Exercise directions> Your response must consist of one number: how many lines in this material contain the word "ReferencedAttribute".

Source material>

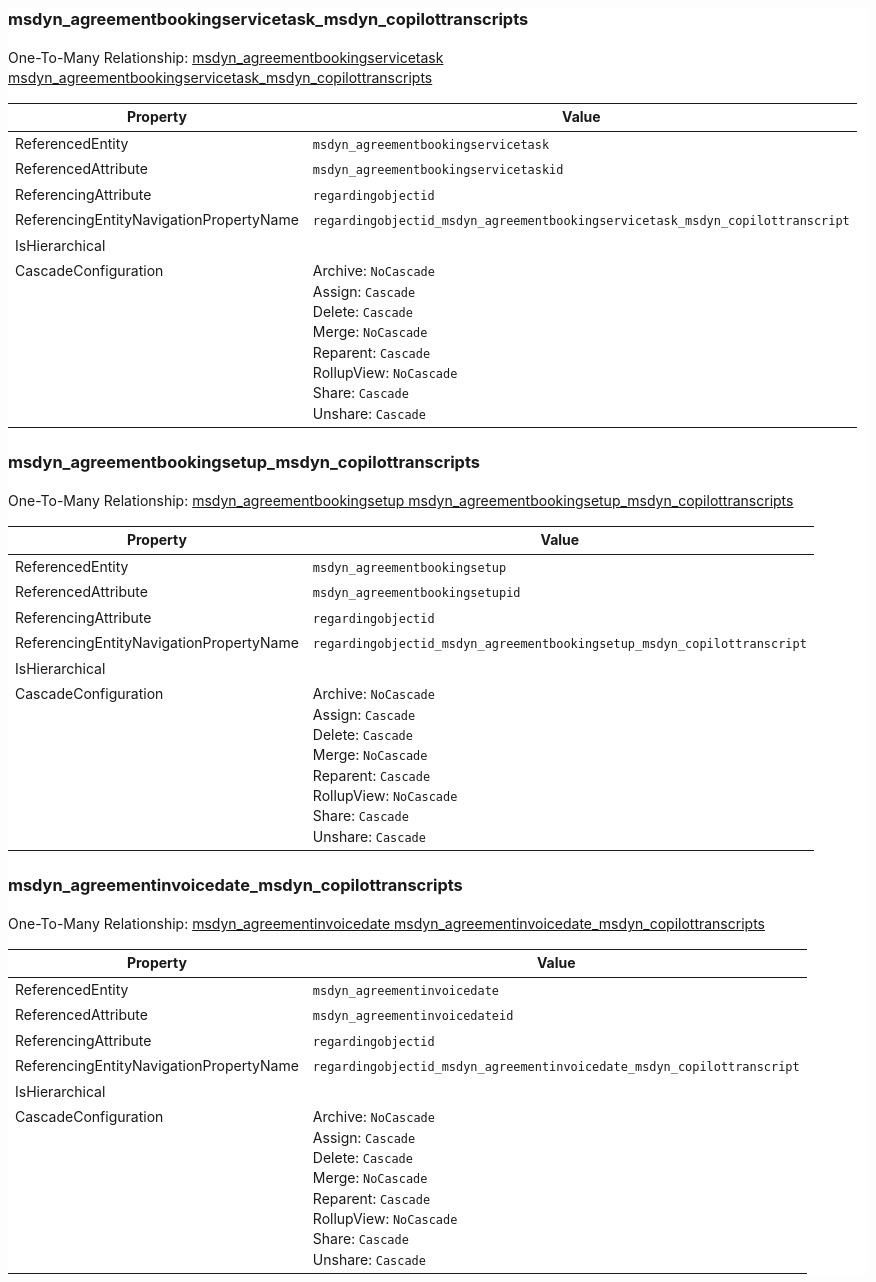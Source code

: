 ### <a name="BKMK_msdyn_agreementbookingservicetask_msdyn_copilottranscripts"></a> msdyn_agreementbookingservicetask_msdyn_copilottranscripts

One-To-Many Relationship: [msdyn_agreementbookingservicetask msdyn_agreementbookingservicetask_msdyn_copilottranscripts](msdyn_agreementbookingservicetask.md#BKMK_msdyn_agreementbookingservicetask_msdyn_copilottranscripts)

|Property|Value|
|---|---|
|ReferencedEntity|`msdyn_agreementbookingservicetask`|
|ReferencedAttribute|`msdyn_agreementbookingservicetaskid`|
|ReferencingAttribute|`regardingobjectid`|
|ReferencingEntityNavigationPropertyName|`regardingobjectid_msdyn_agreementbookingservicetask_msdyn_copilottranscript`|
|IsHierarchical||
|CascadeConfiguration|Archive: `NoCascade`<br />Assign: `Cascade`<br />Delete: `Cascade`<br />Merge: `NoCascade`<br />Reparent: `Cascade`<br />RollupView: `NoCascade`<br />Share: `Cascade`<br />Unshare: `Cascade`|

### <a name="BKMK_msdyn_agreementbookingsetup_msdyn_copilottranscripts"></a> msdyn_agreementbookingsetup_msdyn_copilottranscripts

One-To-Many Relationship: [msdyn_agreementbookingsetup msdyn_agreementbookingsetup_msdyn_copilottranscripts](msdyn_agreementbookingsetup.md#BKMK_msdyn_agreementbookingsetup_msdyn_copilottranscripts)

|Property|Value|
|---|---|
|ReferencedEntity|`msdyn_agreementbookingsetup`|
|ReferencedAttribute|`msdyn_agreementbookingsetupid`|
|ReferencingAttribute|`regardingobjectid`|
|ReferencingEntityNavigationPropertyName|`regardingobjectid_msdyn_agreementbookingsetup_msdyn_copilottranscript`|
|IsHierarchical||
|CascadeConfiguration|Archive: `NoCascade`<br />Assign: `Cascade`<br />Delete: `Cascade`<br />Merge: `NoCascade`<br />Reparent: `Cascade`<br />RollupView: `NoCascade`<br />Share: `Cascade`<br />Unshare: `Cascade`|

### <a name="BKMK_msdyn_agreementinvoicedate_msdyn_copilottranscripts"></a> msdyn_agreementinvoicedate_msdyn_copilottranscripts

One-To-Many Relationship: [msdyn_agreementinvoicedate msdyn_agreementinvoicedate_msdyn_copilottranscripts](msdyn_agreementinvoicedate.md#BKMK_msdyn_agreementinvoicedate_msdyn_copilottranscripts)

|Property|Value|
|---|---|
|ReferencedEntity|`msdyn_agreementinvoicedate`|
|ReferencedAttribute|`msdyn_agreementinvoicedateid`|
|ReferencingAttribute|`regardingobjectid`|
|ReferencingEntityNavigationPropertyName|`regardingobjectid_msdyn_agreementinvoicedate_msdyn_copilottranscript`|
|IsHierarchical||
|CascadeConfiguration|Archive: `NoCascade`<br />Assign: `Cascade`<br />Delete: `Cascade`<br />Merge: `NoCascade`<br />Reparent: `Cascade`<br />RollupView: `NoCascade`<br />Share: `Cascade`<br />Unshare: `Cascade`|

Exercise response> 3